THE SEAL OF APPROVAL
College committees can conduct interviews with prospective instructors up until Wednesday, when all 12 committees will come together for what Suttle called the “draft,” the final event where residential college representatives deliberate and choose their preferred seminars.

Each seminar, Suttle said, “takes a lot of approval … to be official.” After all, every one must meet the academic standards of any other course offered in the College.

After the draft, Suttle explained, the proposals go through three phases of faculty review. First, the proposals are evaluated by the 12-member Committee on Teaching in the Residential Colleges, a faculty standing committee on which two students also serve.

One of those students, Caleb Dorfman ‘09, said that in addition to verifying the qualifications of the prospective instructors, the committee assesses the academic rigor of the proposed courses, ensuring that the seminars offer about the same quantity of reading and graded assignments as other Yale courses.

“We as students understand what we’re looking for in a course and what a meaningful course load is,” he said.

If the committee finds inadequacies in any proposals, it usually reaches out to their prospective instructors to “fix the kinks,” Dorfman said.

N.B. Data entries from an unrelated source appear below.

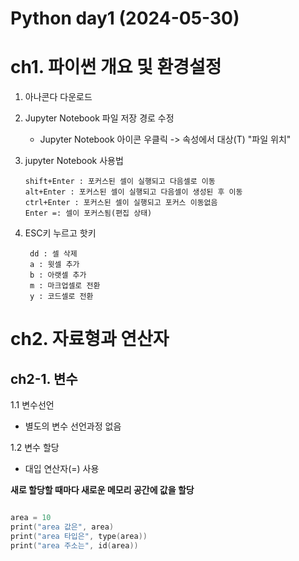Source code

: # Python day1 (2024-05-30)

# ch1. 파이썬 개요 및 환경설정

1. 아나콘다 다운로드
2. Jupyter Notebook 파일 저장 경로 수정
   
   * Jupyter Notebook 아이콘 우클릭 -> 속성에서 대상(T) "파일 위치"

3. jupyter Notebook 사용법

   ```
   shift+Enter : 포커스된 셀이 실행되고 다음셀로 이동
   alt+Enter : 포커스된 셀이 실행되고 다음셀이 생성된 후 이동
   ctrl+Enter : 포커스된 셀이 실행되고 포커스 이동없음
   Enter =: 셀이 포커스됨(편집 상태)
   ```

4. ESC키 누르고 핫키

   ```
    dd : 셀 삭제
    a : 윗셀 추가
    b : 아랫셀 추가
    m : 마크업셀로 전환
    y : 코드셀로 전환
   ```

# ch2. 자료형과 연산자

## ch2-1. 변수
1.1 변수선언

   * 별도의 변수 선언과정 없음


1.2 변수 할당

   * 대입 연산자(=) 사용

**새로 할당할 때마다 새로운 메모리 공간에 값을 할당**

```c

area = 10
print("area 값은", area)
print("area 타입은", type(area))
print("area 주소는", id(area)) 
```




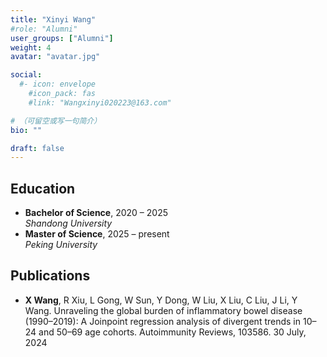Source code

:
 ```yaml
---
title: "Xinyi Wang"
#role: "Alumni"
user_groups: ["Alumni"]
weight: 4
avatar: "avatar.jpg"

social:
  #- icon: envelope
    #icon_pack: fas
    #link: "Wangxinyi020223@163.com"

# （可留空或写一句简介）
bio: ""

draft: false
---
```


## Education
- **Bachelor of Science**, 2020 – 2025  
  *Shandong University*
- **Master of Science**, 2025 – present  
  *Peking University*

## Publications
-  **X Wang**, R Xiu, L Gong, W Sun, Y Dong, W Liu, X Liu, C Liu, J Li, Y Wang. Unraveling the global burden of inflammatory bowel disease (1990–2019): A Joinpoint regression analysis of divergent trends in 10–24 and 50–69 age cohorts. Autoimmunity Reviews, 103586. 30 July, 2024


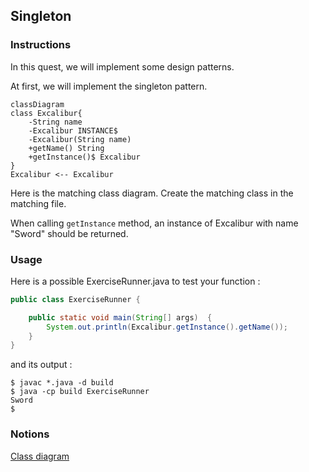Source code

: ## Singleton

### Instructions

In this quest, we will implement some design patterns.

At first, we will implement the singleton pattern.

```mermaid
classDiagram
class Excalibur{
    -String name
    -Excalibur INSTANCE$
    -Excalibur(String name)
    +getName() String
    +getInstance()$ Excalibur
}
Excalibur <-- Excalibur
```

Here is the matching class diagram. Create the matching class in the matching file.

When calling `getInstance` method, an instance of Excalibur with name "Sword" should be returned.

### Usage

Here is a possible ExerciseRunner.java to test your function :

```java
public class ExerciseRunner {

    public static void main(String[] args)  {
        System.out.println(Excalibur.getInstance().getName());
    }
}
```
          
and its output :
```shell
$ javac *.java -d build
$ java -cp build ExerciseRunner 
Sword
$
```

### Notions
[Class diagram](https://fr.wikipedia.org/wiki/Diagramme_de_classes)  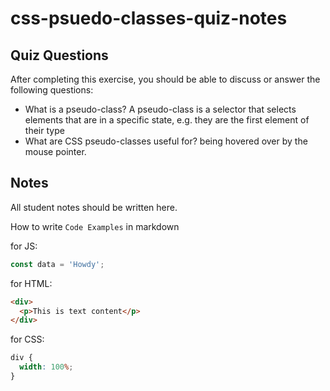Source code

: # css-psuedo-classes-quiz-notes

## Quiz Questions

After completing this exercise, you should be able to discuss or answer the following questions:

- What is a pseudo-class?
  A pseudo-class is a selector that selects elements that are in a specific state, e.g. they are the first element of their type
- What are CSS pseudo-classes useful for?
  being hovered over by the mouse pointer.

## Notes

All student notes should be written here.

How to write `Code Examples` in markdown

for JS:

```javascript
const data = 'Howdy';
```

for HTML:

```html
<div>
  <p>This is text content</p>
</div>
```

for CSS:

```css
div {
  width: 100%;
}
```
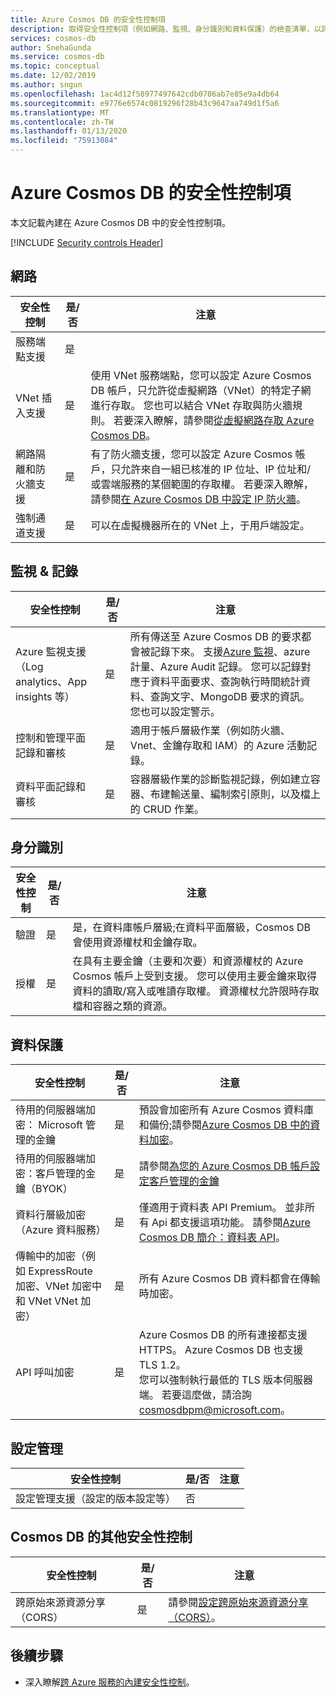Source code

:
 ```yaml
---
title: Azure Cosmos DB 的安全性控制項
description: 取得安全性控制項（例如網路、監視、身分識別和資料保護）的檢查清單，以評估 Azure Cosmos DB
services: cosmos-db
author: SnehaGunda
ms.service: cosmos-db
ms.topic: conceptual
ms.date: 12/02/2019
ms.author: sngun
ms.openlocfilehash: 1ac4d12f58977497642cdb0706ab7e85e9a4db64
ms.sourcegitcommit: e9776e6574c0819296f28b43c9647aa749d1f5a6
ms.translationtype: MT
ms.contentlocale: zh-TW
ms.lasthandoff: 01/13/2020
ms.locfileid: "75913084"
---
```

# <a name="security-controls-for-azure-cosmos-db"></a>Azure Cosmos DB 的安全性控制項

本文記載內建在 Azure Cosmos DB 中的安全性控制項。

[!INCLUDE [Security controls Header](../../includes/security-controls-header.md)]

## <a name="network"></a>網路

| 安全性控制 | 是/否 | 注意 |
|---|---|--|
| 服務端點支援| 是 |  |
| VNet 插入支援| 是 | 使用 VNet 服務端點，您可以設定 Azure Cosmos DB 帳戶，只允許從虛擬網路（VNet）的特定子網進行存取。 您也可以結合 VNet 存取與防火牆規則。 若要深入瞭解，請參閱[從虛擬網路存取 Azure Cosmos DB](VNet-service-endpoint.md)。 |
| 網路隔離和防火牆支援| 是 | 有了防火牆支援，您可以設定 Azure Cosmos 帳戶，只允許來自一組已核准的 IP 位址、IP 位址和/或雲端服務的某個範圍的存取權。 若要深入瞭解，請參閱[在 Azure Cosmos DB 中設定 IP 防火牆](how-to-configure-firewall.md)。|
| 強制通道支援| 是 | 可以在虛擬機器所在的 VNet 上，于用戶端設定。   |

## <a name="monitoring--logging"></a>監視 & 記錄

| 安全性控制 | 是/否 | 注意|
|---|---|--|
| Azure 監視支援（Log analytics、App insights 等）| 是 | 所有傳送至 Azure Cosmos DB 的要求都會被記錄下來。 支援[Azure 監視](../azure-monitor/overview.md)、azure 計量、Azure Audit 記錄。  您可以記錄對應于資料平面要求、查詢執行時間統計資料、查詢文字、MongoDB 要求的資訊。 您也可以設定警示。 |
| 控制和管理平面記錄和審核| 是 | 適用于帳戶層級作業（例如防火牆、Vnet、金鑰存取和 IAM）的 Azure 活動記錄。 |
| 資料平面記錄和審核 | 是 | 容器層級作業的診斷監視記錄，例如建立容器、布建輸送量、編制索引原則，以及檔上的 CRUD 作業。 |

## <a name="identity"></a>身分識別

| 安全性控制 | 是/否 | 注意|
|---|---|--|
| 驗證| 是 | 是，在資料庫帳戶層級;在資料平面層級，Cosmos DB 會使用資源權杖和金鑰存取。 |
| 授權| 是 | 在具有主要金鑰（主要和次要）和資源權杖的 Azure Cosmos 帳戶上受到支援。 您可以使用主要金鑰來取得資料的讀取/寫入或唯讀存取權。 資源權杖允許限時存取檔和容器之類的資源。 |

## <a name="data-protection"></a>資料保護

| 安全性控制 | 是/否 | 注意 |
|---|---|--|
| 待用的伺服器端加密： Microsoft 管理的金鑰 | 是 | 預設會加密所有 Azure Cosmos 資料庫和備份;請參閱[Azure Cosmos DB 中的資料加密](database-encryption-at-rest.md)。 |
| 待用的伺服器端加密：客戶管理的金鑰（BYOK） | 是 | 請參閱[為您的 Azure Cosmos DB 帳戶設定客戶管理的金鑰](how-to-setup-cmk.md)  |
| 資料行層級加密（Azure 資料服務）| 是 | 僅適用于資料表 API Premium。 並非所有 Api 都支援這項功能。 請參閱[Azure Cosmos DB 簡介：資料表 API](table-introduction.md)。 |
| 傳輸中的加密（例如 ExpressRoute 加密、VNet 加密中和 VNet VNet 加密）| 是 | 所有 Azure Cosmos DB 資料都會在傳輸時加密。 |
| API 呼叫加密| 是 | Azure Cosmos DB 的所有連接都支援 HTTPS。 Azure Cosmos DB 也支援 TLS 1.2。<br>您可以強制執行最低的 TLS 版本伺服器端。 若要這麼做，請洽詢[cosmosdbpm@microsoft.com](maito:cosmosdbpm@microsoft.com])。 |

## <a name="configuration-management"></a>設定管理

| 安全性控制 | 是/否 | 注意|
|---|---|--|
| 設定管理支援（設定的版本設定等）| 否  | | 

## <a name="additional-security-controls-for-cosmos-db"></a>Cosmos DB 的其他安全性控制

| 安全性控制 | 是/否 | 注意|
|---|---|--|
| 跨原始來源資源分享（CORS） | 是 | 請參閱[設定跨原始來源資源分享（CORS）](how-to-configure-cross-origin-resource-sharing.md)。 |

## <a name="next-steps"></a>後續步驟

- 深入瞭解[跨 Azure 服務的內建安全性控制](../security/fundamentals/security-controls.md)。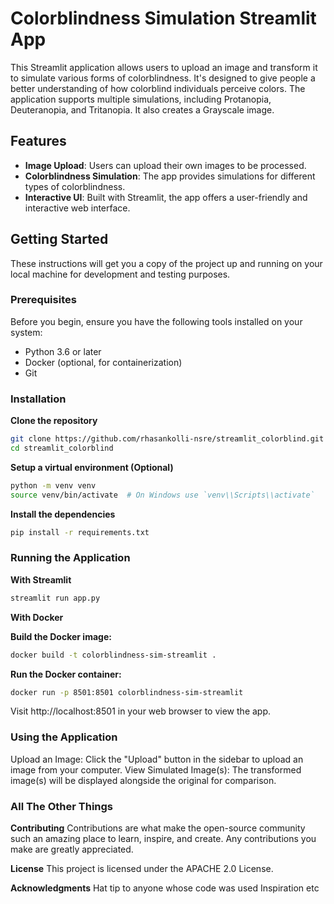 # Colorblindness Simulation Streamlit App

This Streamlit application allows users to upload an image and transform it to simulate various forms of colorblindness. It's designed to give people a better understanding of how colorblind individuals perceive colors. The application supports multiple simulations, including Protanopia, Deuteranopia, and Tritanopia. It also creates a Grayscale image.

## Features

- **Image Upload**: Users can upload their own images to be processed.
- **Colorblindness Simulation**: The app provides simulations for different types of colorblindness.
- **Interactive UI**: Built with Streamlit, the app offers a user-friendly and interactive web interface.

## Getting Started

These instructions will get you a copy of the project up and running on your local machine for development and testing purposes.

### Prerequisites

Before you begin, ensure you have the following tools installed on your system:

- Python 3.6 or later
- Docker (optional, for containerization)
- Git

### Installation

**Clone the repository**

```bash
git clone https://github.com/rhasankolli-nsre/streamlit_colorblind.git
cd streamlit_colorblind
```

**Setup a virtual environment (Optional)**

```bash
python -m venv venv
source venv/bin/activate  # On Windows use `venv\\Scripts\\activate`
```

**Install the dependencies**

```bash
pip install -r requirements.txt
```

### Running the Application
**With Streamlit**

```bash
streamlit run app.py
```

**With Docker**

**Build the Docker image:**

```bash
docker build -t colorblindness-sim-streamlit .
```

**Run the Docker container:**

```bash
docker run -p 8501:8501 colorblindness-sim-streamlit
```

Visit http://localhost:8501 in your web browser to view the app.

### Using the Application

Upload an Image: Click the "Upload" button in the sidebar to upload an image from your computer.
View Simulated Image(s): The transformed image(s) will be displayed alongside the original for comparison.    

### All The Other Things

**Contributing**
Contributions are what make the open-source community such an amazing place to learn, inspire, and create. Any contributions you make are greatly appreciated.

**License**
This project is licensed under the APACHE 2.0 License.

**Acknowledgments**
Hat tip to anyone whose code was used
Inspiration
etc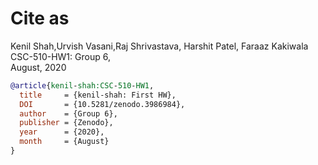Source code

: # Cite as

Kenil Shah,Urvish Vasani,Raj Shrivastava, Harshit Patel, Faraaz Kakiwala      
CSC-510-HW1:
Group 6,   
August, 2020

```bibtex
@article{kenil-shah:CSC-510-HW1,
  title     = {kenil-shah: First HW},
  DOI       = {10.5281/zenodo.3986984}, 
  author    = {Group 6}, 
  publisher = {Zenodo}, 
  year      = {2020}, 
  month     = {August}
}
```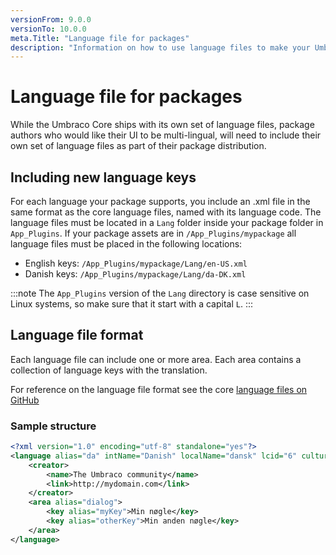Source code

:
 ```yaml
---
versionFrom: 9.0.0
versionTo: 10.0.0
meta.Title: "Language file for packages"
description: "Information on how to use language files to make your Umbraco package UI support multiple languages"
---
```


# Language file for packages

While the Umbraco Core ships with its own set of language files, package authors who would like their UI to be multi-lingual, will need to include their own set of language files as part of their package distribution.

## Including new language keys

For each language your package supports, you include an .xml file in the same format as the core language files, named with its language code. The language files must be located in a `Lang` folder inside your package folder in `App_Plugins`. If your package assets are in `/App_Plugins/mypackage` all language files must be placed in the following locations:

- English keys: `/App_Plugins/mypackage/Lang/en-US.xml`
- Danish keys: `/App_Plugins/mypackage/Lang/da-DK.xml`

:::note
The `App_Plugins` version of the `Lang` directory is case sensitive on Linux systems, so make sure that it start with a capital `L`.
:::

## Language file format

Each language file can include one or more area. Each area contains a collection of language keys with the translation.

For reference on the language file format see the core [language files on GitHub](https://github.com/umbraco/Umbraco-CMS/tree/v9/dev/src/Umbraco.Web.UI/umbraco/config/lang)

### Sample structure

```xml
<?xml version="1.0" encoding="utf-8" standalone="yes"?>
<language alias="da" intName="Danish" localName="dansk" lcid="6" culture="da-DK">
    <creator>
        <name>The Umbraco community</name>
        <link>http://mydomain.com</link>
    </creator>
    <area alias="dialog">
        <key alias="myKey">Min nøgle</key>
        <key alias="otherKey">Min anden nøgle</key>
    </area>
</language>
```
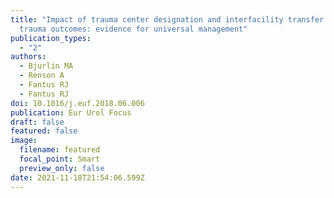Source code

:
 ```yaml
---
title: "Impact of trauma center designation and interfacility transfer on renal
  trauma outcomes: evidence for universal management"
publication_types:
  - "2"
authors:
  - Bjurlin MA
  - Renson A
  - Fantus RJ
  - Fantus RJ
doi: 10.1016/j.euf.2018.06.006
publication: Eur Urol Focus
draft: false
featured: false
image:
  filename: featured
  focal_point: Smart
  preview_only: false
date: 2021-11-18T21:54:06.599Z
---
```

Next, the proposals pass to the Course of Study Committee, a Yale College standing committee that reviews all courses offered for credit in the College. And finally, the Yale College Faculty votes whether or not to approve the proposed seminars.

Once they are approved to teach, seminar instructors are appointed lecturers in Yale College or, in the case of registered graduate students, part-time acting instructors.

But while the college seminar lineup for next fall will be finalized by this spring, come next semester, a whole new selection process begins: students will have to apply for the limited number of spots in the seminars their peers selected.

For as Berg and Dean both emphasized Thursday, a productive seminar ultimately depends on the students in it.